Observations are reported of a previously uninvestigated type of spin correlated radical pair in which one radical is in an electronically excited state. The species was produced by two-photon absorption from a single laser flash, and the fluorescence from the excited radical was detected. The experiments performed involved studying the effects of an applied static magnetic field (MARY), and the effects of a resonant microwave field in a high applied static field (RYDMR). Both have been used in a time resolved fashion, besides their conventional one, and pulsed RYDMR experiments have also been performed. A series of pairs containing radicals derived from diphenylmethyl have been studied in glycerol solution, and in SDS and Triton X-100 micelles.
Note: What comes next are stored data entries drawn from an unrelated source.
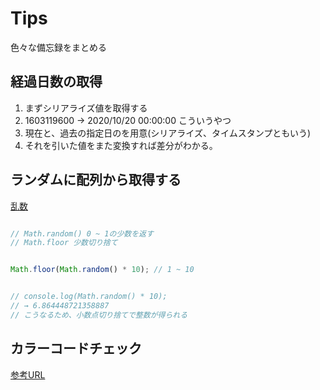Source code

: # Tips

色々な備忘録をまとめる

## 経過日数の取得

1. まずシリアライズ値を取得する
2. 1603119600 → 2020/10/20 00:00:00 こういうやつ
3. 現在と、過去の指定日のを用意(シリアライズ、タイムスタンプともいう)
4. それを引いた値をまた変換すれば差分がわかる。

## ランダムに配列から取得する

[乱数](https://programmercollege.jp/column/7169/)

```js

// Math.random() 0 ~ 1の少数を返す
// Math.floor 少数切り捨て


Math.floor(Math.random() * 10); // 1 ~ 10


// console.log(Math.random() * 10);
// → 6.864448721358887
// こうなるため、小数点切り捨てで整数が得られる
```

## カラーコードチェック

[参考URL](https://qiita.com/ck_sk42/items/f8119824ae49146ee91c)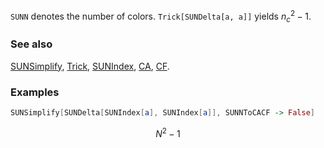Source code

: `SUNN` denotes the number of colors. `Trick[SUNDelta[a, a]]` yields $n_c^2 -1$.

### See also

[SUNSimplify](SUNSimplify), [Trick](Trick), [SUNIndex](SUNIndex), [CA](CA), [CF](CF).

### Examples

```mathematica
SUNSimplify[SUNDelta[SUNIndex[a], SUNIndex[a]], SUNNToCACF -> False]
```

$$N^2-1$$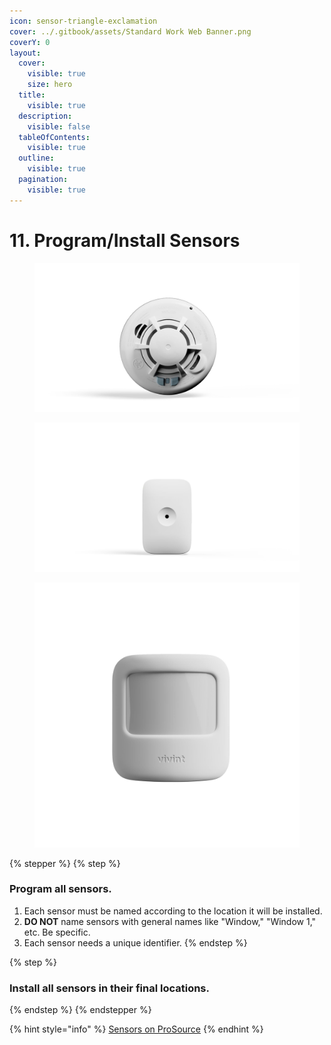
 ```yaml
---
icon: sensor-triangle-exclamation
cover: ../.gitbook/assets/Standard Work Web Banner.png
coverY: 0
layout:
  cover:
    visible: true
    size: hero
  title:
    visible: true
  description:
    visible: false
  tableOfContents:
    visible: true
  outline:
    visible: true
  pagination:
    visible: true
---
```


# 11. Program/Install Sensors

<div align="left"><figure><img src="../.gitbook/assets/web_use-Smoke-CO-Swappable.jpg" alt="" width="563"><figcaption></figcaption></figure> <figure><img src="../.gitbook/assets/web_use-GlassBreak-Swappable.jpg" alt="" width="563"><figcaption></figcaption></figure> <figure><img src="../.gitbook/assets/web_use-Motion.jpg" alt="" width="563"><figcaption></figcaption></figure></div>

{% stepper %}
{% step %}
### Program all sensors.

1. Each sensor must be named according to the location it will be installed.
2. **DO NOT** name sensors with general names like "Window," "Window 1," etc. Be specific.
3. Each sensor needs a unique identifier.
{% endstep %}

{% step %}
### Install all sensors in their final locations.
{% endstep %}
{% endstepper %}

{% hint style="info" %}
[Sensors on ProSource](https://prosource.vivint.com/product-library/)
{% endhint %}

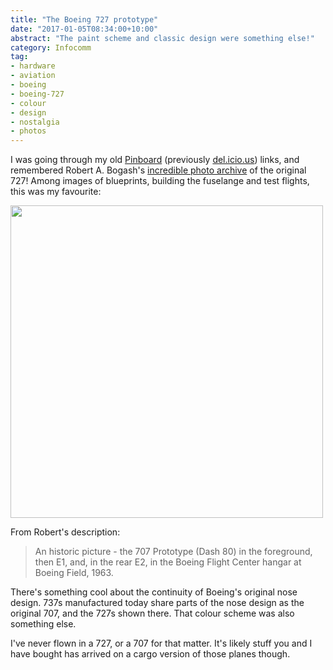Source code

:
 ```yaml
---
title: "The Boeing 727 prototype"
date: "2017-01-05T08:34:00+10:00"
abstract: "The paint scheme and classic design were something else!"
category: Infocomm
tag:
- hardware
- aviation
- boeing
- boeing-727
- colour
- design
- nostalgia
- photos
---
```

I was going through my old [Pinboard] \(previously [del.icio.us]\) links, and remembered Robert A. Bogash's [incredible photo archive] of the original 727! Among images of blueprints, building the fuselange and test flights, this was my favourite:

<p><img src="https://rubenerd.com/files/2017/dash80_e1.jpg" srcset="https://rubenerd.com/files/2017/dash80_e1.jpg 1x, https://rubenerd.com/files/2017/dash80_e1@2x.jpg 2x" alt="" style="width:500px" /></p>

From Robert's description:

> An historic picture - the 707 Prototype (Dash 80) in the foreground, then E1, and,
in the rear E2, in the Boeing Flight Center hangar at Boeing Field, 1963.

There's something cool about the continuity of Boeing's original nose design. 737s manufactured today share parts of the nose design as the original 707, and the 727s shown there. That colour scheme was also something else.

I've never flown in a 727, or a 707 for that matter. It's likely stuff you and I have bought has arrived on a cargo version of those planes though.

[incredible photo archive]: http://www.rbogash.com/727history.html
[Pinboard]: https://pinboard.in/u:rubenerd
[del.icio.us]: https://del.icio.us/rubenerd

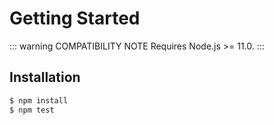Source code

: # Getting Started

::: warning COMPATIBILITY NOTE
Requires Node.js >= 11.0.
:::

## Installation

```bash
$ npm install
$ npm test
```
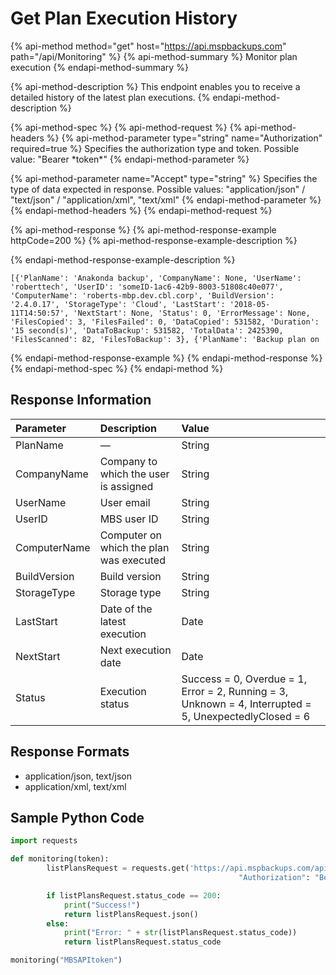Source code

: # Get Plan Execution History

{% api-method method="get" host="https://api.mspbackups.com" path="/api/Monitoring" %}
{% api-method-summary %}
Monitor plan execution
{% endapi-method-summary %}

{% api-method-description %}
This endpoint enables you to receive a detailed history of the latest plan executions.
{% endapi-method-description %}

{% api-method-spec %}
{% api-method-request %}
{% api-method-headers %}
{% api-method-parameter type="string" name="Authorization" required=true %}
Specifies the authorization type and token. Possible value: "Bearer \*token\*"
{% endapi-method-parameter %}

{% api-method-parameter name="Accept" type="string" %}
Specifies the type of data expected in response. Possible values: "application/json" / "text/json" / "application/xml", "text/xml"
{% endapi-method-parameter %}
{% endapi-method-headers %}
{% endapi-method-request %}

{% api-method-response %}
{% api-method-response-example httpCode=200 %}
{% api-method-response-example-description %}

{% endapi-method-response-example-description %}

```text
[{'PlanName': 'Anakonda backup', 'CompanyName': None, 'UserName': 'roberttech', 'UserID': 'someID-1ac6-42b9-8003-51808c40e077', 'ComputerName': 'roberts-mbp.dev.cbl.corp', 'BuildVersion': '2.4.0.17', 'StorageType': 'Cloud', 'LastStart': '2018-05-11T14:50:57', 'NextStart': None, 'Status': 0, 'ErrorMessage': None, 'FilesCopied': 3, 'FilesFailed': 0, 'DataCopied': 531582, 'Duration': '15 second(s)', 'DataToBackup': 531582, 'TotalData': 2425390, 'FilesScanned': 82, 'FilesToBackup': 3}, {'PlanName': 'Backup plan on
```
{% endapi-method-response-example %}
{% endapi-method-response %}
{% endapi-method-spec %}
{% endapi-method %}

## Response Information

| Parameter | Description | Value |
| :--- | :--- | :--- |
| PlanName | — | String |
| CompanyName | Company to which the user is assigned | String |
| UserName | User email | String |
| UserID | MBS user ID | String |
| ComputerName | Computer on which the plan was executed | String |
| BuildVersion | Build version | String |
| StorageType | Storage type | String |
| LastStart | Date of the latest execution | Date |
| NextStart | Next execution date | Date |
| Status | Execution status | Success = 0, Overdue = 1, Error = 2, Running = 3, Unknown = 4, Interrupted = 5, UnexpectedlyClosed = 6 |

## Response Formats

* application/json, text/json
* application/xml, text/xml

## Sample Python Code

```python
import requests 

def monitoring(token):
        listPlansRequest = requests.get('https://api.mspbackups.com/api/Monitoring', headers = {"Accept" : "application/json",
                                                   "Authorization": "Bearer " + token})

        if listPlansRequest.status_code == 200:
            print("Success!")
            return listPlansRequest.json()
        else:
            print("Error: " + str(listPlansRequest.status_code))
            return listPlansRequest.status_code

monitoring("MBSAPItoken")
```

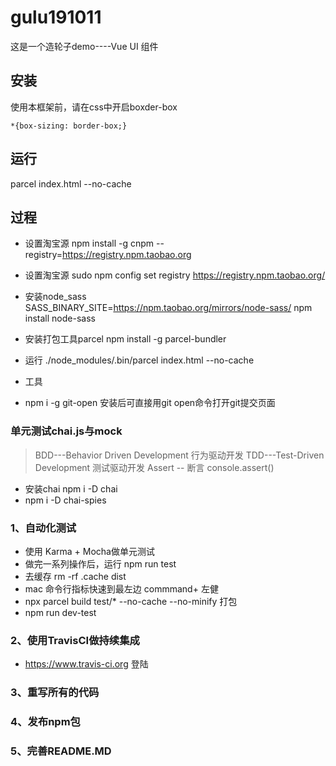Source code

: <!--
 * @Author: LiangJQ
 * @Date: 2019-10-11 22:40:06
 * @Description: 
 -->
# gulu191011
这是一个造轮子demo----Vue UI 组件

 ## 安装
 使用本框架前，请在css中开启boxder-box
 ```
 *{box-sizing: border-box;}
 ```

 ## 运行
 parcel index.html  --no-cache



 ## 过程
 - 设置淘宝源  npm install -g cnpm --registry=https://registry.npm.taobao.org
 - 设置淘宝源 sudo npm config set registry https://registry.npm.taobao.org/
 - 安装node_sass     SASS_BINARY_SITE=https://npm.taobao.org/mirrors/node-sass/ npm install node-sass
 - 安装打包工具parcel    npm install -g parcel-bundler
 - 运行   ./node_modules/.bin/parcel index.html --no-cache
 
 - 工具 
 - npm i -g git-open  安装后可直接用git open命令打开git提交页面

 ### 单元测试chai.js与mock
 > BDD---Behavior Driven Development  行为驱动开发
 > TDD---Test-Driven Development      测试驱动开发
 > Assert --  断言  console.assert()

 - 安装chai   npm i -D chai
 - npm i -D chai-spies

 ### 1、自动化测试
 - 使用 Karma + Mocha做单元测试
 - 做完一系列操作后，运行 npm run test
 - 去缓存  rm -rf .cache dist
 - mac 命令行指标快速到最左边 commmand+ 左健
 - npx parcel build test/* --no-cache --no-minify  打包
 - npm run dev-test

### 2、使用TravisCI做持续集成
- https://www.travis-ci.org   登陆


### 3、重写所有的代码

### 4、发布npm包

### 5、完善README.MD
The field effects in the MARY experiments varied considerably from one system to another, and failed to correlate directly with either the magnetic properties of the radicals or the molecular dynamics. It is suggested that the nature of the reaction exit channel plays an important part in determining the overall reactivity. The systems exhibited B 1/2 values much larger than expected, which is shown to be consistent with a contribution to the spin dynamics from relaxation induced by modulation of the electron exchange interaction. A striking feature of the RYDMR experiments performed on micellized systems, rather than in glycerol solution, was an unexpected inability to induce state locking at high microwave field strengths. This could not be rationalized using any previously suggested mechanisms, without these implying large increases in the widths of the RYDMR B 0 spectra, which were not observed. It is suggested, tentatively, that this originates in an electronic energy exchange process within the geminate radical pair; this is consistent also with a lack of a low-field minimum in the MARY curves from the micellized systems. An attempt has been made to simulate the RYDMR B 0 and B 1 spectra using a stochastic Liouville equation approach.